▶ Instructions for the task:
When you answer, give every record back exactly as written.

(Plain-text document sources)
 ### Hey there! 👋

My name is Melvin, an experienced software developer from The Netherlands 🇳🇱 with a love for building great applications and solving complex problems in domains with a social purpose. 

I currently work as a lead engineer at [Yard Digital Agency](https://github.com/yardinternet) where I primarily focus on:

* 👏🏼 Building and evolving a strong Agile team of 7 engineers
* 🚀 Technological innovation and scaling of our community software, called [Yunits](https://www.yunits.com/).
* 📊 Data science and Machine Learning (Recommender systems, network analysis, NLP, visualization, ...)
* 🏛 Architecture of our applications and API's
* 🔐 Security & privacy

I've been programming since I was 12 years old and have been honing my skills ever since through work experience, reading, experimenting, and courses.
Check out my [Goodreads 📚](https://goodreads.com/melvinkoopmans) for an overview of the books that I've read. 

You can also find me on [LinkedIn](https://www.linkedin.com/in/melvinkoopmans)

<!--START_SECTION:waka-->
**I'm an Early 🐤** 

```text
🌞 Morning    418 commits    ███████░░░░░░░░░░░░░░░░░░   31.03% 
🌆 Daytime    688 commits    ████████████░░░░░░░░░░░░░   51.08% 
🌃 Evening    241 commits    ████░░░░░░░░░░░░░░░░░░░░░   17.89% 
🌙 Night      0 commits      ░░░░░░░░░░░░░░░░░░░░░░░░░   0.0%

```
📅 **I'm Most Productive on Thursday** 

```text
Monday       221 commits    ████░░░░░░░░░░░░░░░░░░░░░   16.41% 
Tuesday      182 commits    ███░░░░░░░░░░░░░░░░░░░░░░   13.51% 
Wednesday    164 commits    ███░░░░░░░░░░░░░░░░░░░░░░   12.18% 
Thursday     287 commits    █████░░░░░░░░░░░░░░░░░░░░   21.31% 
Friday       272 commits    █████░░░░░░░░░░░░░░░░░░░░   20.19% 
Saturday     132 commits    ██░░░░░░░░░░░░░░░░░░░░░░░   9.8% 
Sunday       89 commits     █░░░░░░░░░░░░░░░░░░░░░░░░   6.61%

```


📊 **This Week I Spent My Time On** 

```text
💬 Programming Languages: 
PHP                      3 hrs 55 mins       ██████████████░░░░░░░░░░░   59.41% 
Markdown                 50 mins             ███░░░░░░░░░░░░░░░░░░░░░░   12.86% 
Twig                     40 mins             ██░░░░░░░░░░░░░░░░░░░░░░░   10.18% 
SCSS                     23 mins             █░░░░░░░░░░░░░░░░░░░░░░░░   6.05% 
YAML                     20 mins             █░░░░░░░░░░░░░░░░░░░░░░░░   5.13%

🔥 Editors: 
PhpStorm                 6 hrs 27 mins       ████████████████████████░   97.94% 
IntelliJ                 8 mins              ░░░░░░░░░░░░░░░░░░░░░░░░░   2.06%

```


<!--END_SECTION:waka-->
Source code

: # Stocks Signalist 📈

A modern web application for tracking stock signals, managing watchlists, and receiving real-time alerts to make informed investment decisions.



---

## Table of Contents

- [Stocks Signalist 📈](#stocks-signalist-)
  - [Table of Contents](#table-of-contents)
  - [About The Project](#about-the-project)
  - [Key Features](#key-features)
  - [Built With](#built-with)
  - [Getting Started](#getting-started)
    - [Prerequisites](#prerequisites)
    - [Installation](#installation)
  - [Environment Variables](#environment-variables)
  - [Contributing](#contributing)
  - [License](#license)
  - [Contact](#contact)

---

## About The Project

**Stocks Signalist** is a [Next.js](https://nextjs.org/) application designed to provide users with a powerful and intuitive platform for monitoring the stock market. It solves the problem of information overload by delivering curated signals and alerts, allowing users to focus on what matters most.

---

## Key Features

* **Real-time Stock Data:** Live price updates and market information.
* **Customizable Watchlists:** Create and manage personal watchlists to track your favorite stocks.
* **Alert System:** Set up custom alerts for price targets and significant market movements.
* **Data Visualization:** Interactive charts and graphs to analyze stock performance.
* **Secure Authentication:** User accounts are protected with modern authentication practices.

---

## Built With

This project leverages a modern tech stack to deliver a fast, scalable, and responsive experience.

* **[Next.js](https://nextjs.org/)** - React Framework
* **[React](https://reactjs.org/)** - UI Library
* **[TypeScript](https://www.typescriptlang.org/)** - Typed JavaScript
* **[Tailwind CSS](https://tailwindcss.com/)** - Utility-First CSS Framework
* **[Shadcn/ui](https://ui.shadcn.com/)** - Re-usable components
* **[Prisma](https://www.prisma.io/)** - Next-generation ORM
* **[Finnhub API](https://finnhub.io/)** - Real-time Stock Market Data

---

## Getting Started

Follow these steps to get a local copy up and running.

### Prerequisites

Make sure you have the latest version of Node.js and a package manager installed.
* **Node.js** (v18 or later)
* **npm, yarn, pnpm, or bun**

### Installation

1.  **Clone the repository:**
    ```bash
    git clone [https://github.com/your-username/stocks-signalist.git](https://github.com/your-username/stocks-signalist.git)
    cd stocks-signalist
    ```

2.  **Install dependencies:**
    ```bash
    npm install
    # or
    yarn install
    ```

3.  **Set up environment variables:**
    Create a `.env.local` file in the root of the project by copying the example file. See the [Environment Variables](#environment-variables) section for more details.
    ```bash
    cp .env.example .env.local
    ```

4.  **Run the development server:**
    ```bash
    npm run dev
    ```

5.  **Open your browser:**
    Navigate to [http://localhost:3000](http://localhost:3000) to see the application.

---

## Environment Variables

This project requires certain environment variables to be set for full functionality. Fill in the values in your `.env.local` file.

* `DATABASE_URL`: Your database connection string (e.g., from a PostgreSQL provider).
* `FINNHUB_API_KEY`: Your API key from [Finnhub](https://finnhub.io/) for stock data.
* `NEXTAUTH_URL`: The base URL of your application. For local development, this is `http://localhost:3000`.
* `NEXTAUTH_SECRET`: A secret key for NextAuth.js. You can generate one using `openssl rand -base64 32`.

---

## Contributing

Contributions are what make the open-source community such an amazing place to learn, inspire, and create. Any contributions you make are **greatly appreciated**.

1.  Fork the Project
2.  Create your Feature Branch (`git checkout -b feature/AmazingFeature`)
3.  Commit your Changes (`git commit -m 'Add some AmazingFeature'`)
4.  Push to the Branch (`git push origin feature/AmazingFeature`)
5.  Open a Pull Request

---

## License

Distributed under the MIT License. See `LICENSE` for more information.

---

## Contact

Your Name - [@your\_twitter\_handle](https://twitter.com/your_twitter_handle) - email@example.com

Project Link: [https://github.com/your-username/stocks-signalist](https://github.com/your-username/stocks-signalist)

▶ Response for this exercise:
 ### Hey there! 👋

My name is Melvin, an experienced software developer from The Netherlands 🇳🇱 with a love for building great applications and solving complex problems in domains with a social purpose. 

I currently work as a lead engineer at [Yard Digital Agency](https://github.com/yardinternet) where I primarily focus on:

* 👏🏼 Building and evolving a strong Agile team of 7 engineers
* 🚀 Technological innovation and scaling of our community software, called [Yunits](https://www.yunits.com/).
* 📊 Data science and Machine Learning (Recommender systems, network analysis, NLP, visualization, ...)
* 🏛 Architecture of our applications and API's
* 🔐 Security & privacy

I've been programming since I was 12 years old and have been honing my skills ever since through work experience, reading, experimenting, and courses.
Check out my [Goodreads 📚](https://goodreads.com/melvinkoopmans) for an overview of the books that I've read. 

You can also find me on [LinkedIn](https://www.linkedin.com/in/melvinkoopmans)

<!--START_SECTION:waka-->
**I'm an Early 🐤** 

```text
🌞 Morning    418 commits    ███████░░░░░░░░░░░░░░░░░░   31.03% 
🌆 Daytime    688 commits    ████████████░░░░░░░░░░░░░   51.08% 
🌃 Evening    241 commits    ████░░░░░░░░░░░░░░░░░░░░░   17.89% 
🌙 Night      0 commits      ░░░░░░░░░░░░░░░░░░░░░░░░░   0.0%

```
📅 **I'm Most Productive on Thursday** 

```text
Monday       221 commits    ████░░░░░░░░░░░░░░░░░░░░░   16.41% 
Tuesday      182 commits    ███░░░░░░░░░░░░░░░░░░░░░░   13.51% 
Wednesday    164 commits    ███░░░░░░░░░░░░░░░░░░░░░░   12.18% 
Thursday     287 commits    █████░░░░░░░░░░░░░░░░░░░░   21.31% 
Friday       272 commits    █████░░░░░░░░░░░░░░░░░░░░   20.19% 
Saturday     132 commits    ██░░░░░░░░░░░░░░░░░░░░░░░   9.8% 
Sunday       89 commits     █░░░░░░░░░░░░░░░░░░░░░░░░   6.61%

```


📊 **This Week I Spent My Time On** 

```text
💬 Programming Languages: 
PHP                      3 hrs 55 mins       ██████████████░░░░░░░░░░░   59.41% 
Markdown                 50 mins             ███░░░░░░░░░░░░░░░░░░░░░░   12.86% 
Twig                     40 mins             ██░░░░░░░░░░░░░░░░░░░░░░░   10.18% 
SCSS                     23 mins             █░░░░░░░░░░░░░░░░░░░░░░░░   6.05% 
YAML                     20 mins             █░░░░░░░░░░░░░░░░░░░░░░░░   5.13%

🔥 Editors: 
PhpStorm                 6 hrs 27 mins       ████████████████████████░   97.94% 
IntelliJ                 8 mins              ░░░░░░░░░░░░░░░░░░░░░░░░░   2.06%

```


<!--END_SECTION:waka-->
Source code

: # Stocks Signalist 📈

A modern web application for tracking stock signals, managing watchlists, and receiving real-time alerts to make informed investment decisions.



---

## Table of Contents

- [Stocks Signalist 📈](#stocks-signalist-)
  - [Table of Contents](#table-of-contents)
  - [About The Project](#about-the-project)
  - [Key Features](#key-features)
  - [Built With](#built-with)
  - [Getting Started](#getting-started)
    - [Prerequisites](#prerequisites)
    - [Installation](#installation)
  - [Environment Variables](#environment-variables)
  - [Contributing](#contributing)
  - [License](#license)
  - [Contact](#contact)

---

## About The Project

**Stocks Signalist** is a [Next.js](https://nextjs.org/) application designed to provide users with a powerful and intuitive platform for monitoring the stock market. It solves the problem of information overload by delivering curated signals and alerts, allowing users to focus on what matters most.

---

## Key Features

* **Real-time Stock Data:** Live price updates and market information.
* **Customizable Watchlists:** Create and manage personal watchlists to track your favorite stocks.
* **Alert System:** Set up custom alerts for price targets and significant market movements.
* **Data Visualization:** Interactive charts and graphs to analyze stock performance.
* **Secure Authentication:** User accounts are protected with modern authentication practices.

---

## Built With

This project leverages a modern tech stack to deliver a fast, scalable, and responsive experience.

* **[Next.js](https://nextjs.org/)** - React Framework
* **[React](https://reactjs.org/)** - UI Library
* **[TypeScript](https://www.typescriptlang.org/)** - Typed JavaScript
* **[Tailwind CSS](https://tailwindcss.com/)** - Utility-First CSS Framework
* **[Shadcn/ui](https://ui.shadcn.com/)** - Re-usable components
* **[Prisma](https://www.prisma.io/)** - Next-generation ORM
* **[Finnhub API](https://finnhub.io/)** - Real-time Stock Market Data

---

## Getting Started

Follow these steps to get a local copy up and running.

### Prerequisites

Make sure you have the latest version of Node.js and a package manager installed.
* **Node.js** (v18 or later)
* **npm, yarn, pnpm, or bun**

### Installation

1.  **Clone the repository:**
    ```bash
    git clone [https://github.com/your-username/stocks-signalist.git](https://github.com/your-username/stocks-signalist.git)
    cd stocks-signalist
    ```

2.  **Install dependencies:**
    ```bash
    npm install
    # or
    yarn install
    ```

3.  **Set up environment variables:**
    Create a `.env.local` file in the root of the project by copying the example file. See the [Environment Variables](#environment-variables) section for more details.
    ```bash
    cp .env.example .env.local
    ```

4.  **Run the development server:**
    ```bash
    npm run dev
    ```

5.  **Open your browser:**
    Navigate to [http://localhost:3000](http://localhost:3000) to see the application.

---

## Environment Variables

This project requires certain environment variables to be set for full functionality. Fill in the values in your `.env.local` file.

* `DATABASE_URL`: Your database connection string (e.g., from a PostgreSQL provider).
* `FINNHUB_API_KEY`: Your API key from [Finnhub](https://finnhub.io/) for stock data.
* `NEXTAUTH_URL`: The base URL of your application. For local development, this is `http://localhost:3000`.
* `NEXTAUTH_SECRET`: A secret key for NextAuth.js. You can generate one using `openssl rand -base64 32`.

---

## Contributing

Contributions are what make the open-source community such an amazing place to learn, inspire, and create. Any contributions you make are **greatly appreciated**.

1.  Fork the Project
2.  Create your Feature Branch (`git checkout -b feature/AmazingFeature`)
3.  Commit your Changes (`git commit -m 'Add some AmazingFeature'`)
4.  Push to the Branch (`git push origin feature/AmazingFeature`)
5.  Open a Pull Request

---

## License

Distributed under the MIT License. See `LICENSE` for more information.

---

## Contact

Your Name - [@your\_twitter\_handle](https://twitter.com/your_twitter_handle) - email@example.com

Project Link: [https://github.com/your-username/stocks-signalist](https://github.com/your-username/stocks-signalist)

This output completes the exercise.